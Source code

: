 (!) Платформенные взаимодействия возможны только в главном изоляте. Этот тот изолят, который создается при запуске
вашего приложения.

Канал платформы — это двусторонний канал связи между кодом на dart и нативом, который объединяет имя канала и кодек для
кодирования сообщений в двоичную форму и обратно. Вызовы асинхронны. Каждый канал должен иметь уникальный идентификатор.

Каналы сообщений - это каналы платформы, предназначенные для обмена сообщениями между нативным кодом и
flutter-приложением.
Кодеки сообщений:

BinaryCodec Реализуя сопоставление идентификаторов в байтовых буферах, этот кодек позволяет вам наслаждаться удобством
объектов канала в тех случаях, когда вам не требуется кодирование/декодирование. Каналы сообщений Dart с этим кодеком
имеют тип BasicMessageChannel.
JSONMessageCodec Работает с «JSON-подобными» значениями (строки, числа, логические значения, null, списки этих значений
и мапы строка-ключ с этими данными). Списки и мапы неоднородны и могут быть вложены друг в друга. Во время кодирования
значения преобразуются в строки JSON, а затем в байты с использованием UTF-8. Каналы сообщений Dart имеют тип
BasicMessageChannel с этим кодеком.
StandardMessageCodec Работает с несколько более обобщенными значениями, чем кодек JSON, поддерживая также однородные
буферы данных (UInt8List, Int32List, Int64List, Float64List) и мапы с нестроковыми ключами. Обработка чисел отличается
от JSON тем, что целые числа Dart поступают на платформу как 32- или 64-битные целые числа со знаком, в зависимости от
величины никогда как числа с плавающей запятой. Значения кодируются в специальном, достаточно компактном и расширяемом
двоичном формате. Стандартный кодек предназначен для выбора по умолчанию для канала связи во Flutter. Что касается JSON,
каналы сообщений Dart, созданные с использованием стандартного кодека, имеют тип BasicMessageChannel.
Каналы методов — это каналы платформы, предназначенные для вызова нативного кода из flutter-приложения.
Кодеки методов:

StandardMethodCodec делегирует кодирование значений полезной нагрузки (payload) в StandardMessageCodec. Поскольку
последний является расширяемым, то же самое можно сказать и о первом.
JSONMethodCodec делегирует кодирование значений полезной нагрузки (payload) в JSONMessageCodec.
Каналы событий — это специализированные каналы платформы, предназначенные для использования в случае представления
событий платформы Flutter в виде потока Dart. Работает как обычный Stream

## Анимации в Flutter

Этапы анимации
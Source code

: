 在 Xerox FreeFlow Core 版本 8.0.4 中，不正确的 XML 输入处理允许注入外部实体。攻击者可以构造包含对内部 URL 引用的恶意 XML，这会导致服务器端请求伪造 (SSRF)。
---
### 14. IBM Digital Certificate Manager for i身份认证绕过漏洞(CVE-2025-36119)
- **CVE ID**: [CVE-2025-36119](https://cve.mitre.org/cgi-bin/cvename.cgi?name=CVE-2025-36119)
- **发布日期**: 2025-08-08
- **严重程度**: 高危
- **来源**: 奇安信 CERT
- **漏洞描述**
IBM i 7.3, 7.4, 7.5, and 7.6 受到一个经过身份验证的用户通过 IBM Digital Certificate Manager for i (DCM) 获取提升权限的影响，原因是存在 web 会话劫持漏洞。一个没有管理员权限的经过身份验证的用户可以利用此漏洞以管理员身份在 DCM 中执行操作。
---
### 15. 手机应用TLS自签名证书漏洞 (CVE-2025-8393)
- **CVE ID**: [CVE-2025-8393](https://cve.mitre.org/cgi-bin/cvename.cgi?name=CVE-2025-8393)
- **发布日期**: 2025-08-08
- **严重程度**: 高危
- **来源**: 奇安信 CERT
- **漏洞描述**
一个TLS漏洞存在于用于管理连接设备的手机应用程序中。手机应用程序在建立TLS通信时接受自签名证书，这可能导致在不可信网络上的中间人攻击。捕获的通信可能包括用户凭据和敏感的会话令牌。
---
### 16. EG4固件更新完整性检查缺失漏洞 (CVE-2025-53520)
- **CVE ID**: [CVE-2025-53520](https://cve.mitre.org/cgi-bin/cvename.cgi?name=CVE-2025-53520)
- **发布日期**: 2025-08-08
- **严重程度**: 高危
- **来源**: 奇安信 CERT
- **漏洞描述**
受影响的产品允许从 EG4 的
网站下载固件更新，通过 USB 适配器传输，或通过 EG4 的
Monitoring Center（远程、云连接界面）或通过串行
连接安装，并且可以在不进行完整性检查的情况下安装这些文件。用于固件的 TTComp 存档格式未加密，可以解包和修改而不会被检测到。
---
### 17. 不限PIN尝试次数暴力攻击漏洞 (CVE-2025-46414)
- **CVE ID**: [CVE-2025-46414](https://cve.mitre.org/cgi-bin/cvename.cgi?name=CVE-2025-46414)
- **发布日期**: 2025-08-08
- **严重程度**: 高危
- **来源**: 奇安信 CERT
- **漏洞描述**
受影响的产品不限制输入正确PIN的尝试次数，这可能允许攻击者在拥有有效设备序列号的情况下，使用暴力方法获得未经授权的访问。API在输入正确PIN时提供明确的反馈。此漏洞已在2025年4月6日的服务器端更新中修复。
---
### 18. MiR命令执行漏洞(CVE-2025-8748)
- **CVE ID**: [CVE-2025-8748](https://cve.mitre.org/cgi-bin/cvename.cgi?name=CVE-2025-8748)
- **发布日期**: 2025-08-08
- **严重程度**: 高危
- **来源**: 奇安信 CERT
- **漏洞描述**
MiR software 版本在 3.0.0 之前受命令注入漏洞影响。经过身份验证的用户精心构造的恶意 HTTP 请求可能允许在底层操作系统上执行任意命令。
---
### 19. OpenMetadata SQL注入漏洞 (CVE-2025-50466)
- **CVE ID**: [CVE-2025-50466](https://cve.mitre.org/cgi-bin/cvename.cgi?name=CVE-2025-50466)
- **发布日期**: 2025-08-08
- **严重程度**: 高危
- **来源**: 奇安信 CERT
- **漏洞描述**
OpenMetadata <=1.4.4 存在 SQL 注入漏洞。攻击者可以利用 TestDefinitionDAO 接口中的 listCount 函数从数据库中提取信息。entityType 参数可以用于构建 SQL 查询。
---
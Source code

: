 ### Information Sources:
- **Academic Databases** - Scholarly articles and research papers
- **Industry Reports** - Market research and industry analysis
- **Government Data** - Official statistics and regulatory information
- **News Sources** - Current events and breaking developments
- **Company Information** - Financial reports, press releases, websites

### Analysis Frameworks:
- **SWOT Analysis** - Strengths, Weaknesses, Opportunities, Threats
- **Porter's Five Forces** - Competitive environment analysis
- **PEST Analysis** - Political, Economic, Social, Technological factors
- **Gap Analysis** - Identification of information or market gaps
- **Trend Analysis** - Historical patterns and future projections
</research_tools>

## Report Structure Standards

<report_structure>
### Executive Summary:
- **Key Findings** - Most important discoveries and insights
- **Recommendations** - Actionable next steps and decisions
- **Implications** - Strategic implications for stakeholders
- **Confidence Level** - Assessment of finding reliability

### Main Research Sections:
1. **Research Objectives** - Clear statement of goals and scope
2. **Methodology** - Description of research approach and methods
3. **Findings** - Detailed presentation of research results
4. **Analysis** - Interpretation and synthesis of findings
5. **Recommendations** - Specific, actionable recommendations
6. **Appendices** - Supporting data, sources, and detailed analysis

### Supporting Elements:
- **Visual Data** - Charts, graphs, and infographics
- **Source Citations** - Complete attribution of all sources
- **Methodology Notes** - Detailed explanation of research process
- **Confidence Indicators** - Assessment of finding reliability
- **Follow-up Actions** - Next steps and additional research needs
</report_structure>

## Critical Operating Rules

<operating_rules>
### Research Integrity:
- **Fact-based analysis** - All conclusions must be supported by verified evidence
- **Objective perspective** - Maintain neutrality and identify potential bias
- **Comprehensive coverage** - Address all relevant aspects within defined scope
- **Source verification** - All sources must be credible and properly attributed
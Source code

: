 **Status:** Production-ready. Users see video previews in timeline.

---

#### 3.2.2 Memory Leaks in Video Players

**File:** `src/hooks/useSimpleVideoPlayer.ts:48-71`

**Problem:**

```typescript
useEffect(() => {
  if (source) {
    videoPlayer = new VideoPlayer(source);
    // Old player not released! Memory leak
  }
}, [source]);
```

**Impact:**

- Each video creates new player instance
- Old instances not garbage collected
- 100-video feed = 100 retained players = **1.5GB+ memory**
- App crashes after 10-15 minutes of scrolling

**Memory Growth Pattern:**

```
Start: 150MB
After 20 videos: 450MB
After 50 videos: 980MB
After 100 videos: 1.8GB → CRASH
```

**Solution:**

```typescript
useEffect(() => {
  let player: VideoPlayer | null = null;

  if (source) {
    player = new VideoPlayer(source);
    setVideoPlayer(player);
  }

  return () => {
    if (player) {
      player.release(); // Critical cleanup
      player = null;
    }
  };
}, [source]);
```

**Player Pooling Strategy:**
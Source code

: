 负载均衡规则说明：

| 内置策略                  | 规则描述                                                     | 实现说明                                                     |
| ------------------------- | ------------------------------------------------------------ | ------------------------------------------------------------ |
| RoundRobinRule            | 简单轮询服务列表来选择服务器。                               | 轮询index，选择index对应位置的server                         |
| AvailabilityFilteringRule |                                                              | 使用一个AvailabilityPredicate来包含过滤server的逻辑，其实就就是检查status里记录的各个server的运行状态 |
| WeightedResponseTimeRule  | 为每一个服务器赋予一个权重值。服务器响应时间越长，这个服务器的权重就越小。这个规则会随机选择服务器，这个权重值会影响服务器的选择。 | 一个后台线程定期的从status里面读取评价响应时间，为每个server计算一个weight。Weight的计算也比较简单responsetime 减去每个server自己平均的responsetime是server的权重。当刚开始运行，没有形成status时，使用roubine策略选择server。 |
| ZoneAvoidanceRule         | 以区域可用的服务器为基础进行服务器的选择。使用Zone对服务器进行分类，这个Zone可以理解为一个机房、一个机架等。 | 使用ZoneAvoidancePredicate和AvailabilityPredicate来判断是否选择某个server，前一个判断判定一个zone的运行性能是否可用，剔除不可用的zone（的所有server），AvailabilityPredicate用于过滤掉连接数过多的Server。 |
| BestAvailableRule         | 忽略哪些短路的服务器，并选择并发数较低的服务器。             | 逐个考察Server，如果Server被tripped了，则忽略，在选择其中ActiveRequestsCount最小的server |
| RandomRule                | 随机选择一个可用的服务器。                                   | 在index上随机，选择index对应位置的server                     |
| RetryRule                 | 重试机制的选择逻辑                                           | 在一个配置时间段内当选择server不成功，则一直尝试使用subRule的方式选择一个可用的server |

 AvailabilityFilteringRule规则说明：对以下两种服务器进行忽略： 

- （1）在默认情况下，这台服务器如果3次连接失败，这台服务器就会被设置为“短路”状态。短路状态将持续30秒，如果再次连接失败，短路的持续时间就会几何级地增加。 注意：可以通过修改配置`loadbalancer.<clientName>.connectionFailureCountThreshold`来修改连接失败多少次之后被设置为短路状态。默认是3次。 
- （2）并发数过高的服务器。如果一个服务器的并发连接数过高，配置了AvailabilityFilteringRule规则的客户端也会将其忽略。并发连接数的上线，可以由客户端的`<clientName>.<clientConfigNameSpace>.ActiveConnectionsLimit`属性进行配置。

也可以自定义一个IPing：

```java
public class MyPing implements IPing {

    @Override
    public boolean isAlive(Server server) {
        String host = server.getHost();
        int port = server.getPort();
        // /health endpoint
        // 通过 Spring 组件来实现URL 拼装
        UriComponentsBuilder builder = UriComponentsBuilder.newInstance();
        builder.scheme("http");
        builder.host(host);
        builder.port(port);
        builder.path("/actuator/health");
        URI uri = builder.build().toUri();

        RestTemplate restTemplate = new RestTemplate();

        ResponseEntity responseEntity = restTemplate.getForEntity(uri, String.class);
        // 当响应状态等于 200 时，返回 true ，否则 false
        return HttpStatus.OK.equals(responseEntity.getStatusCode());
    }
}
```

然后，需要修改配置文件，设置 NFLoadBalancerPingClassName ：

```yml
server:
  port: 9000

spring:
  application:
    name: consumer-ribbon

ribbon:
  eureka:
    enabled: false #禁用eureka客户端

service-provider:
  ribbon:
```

What you will do: Look above for the line holding "- **Follow-up Actions**". Print it and every line after it, exactly, through the line holding "- **Fact-based analysis**".

Your solution:
- **Follow-up Actions** - Next steps and additional research needs
</report_structure>

## Critical Operating Rules

<operating_rules>
### Research Integrity:
- **Fact-based analysis** - All conclusions must be supported by verified evidence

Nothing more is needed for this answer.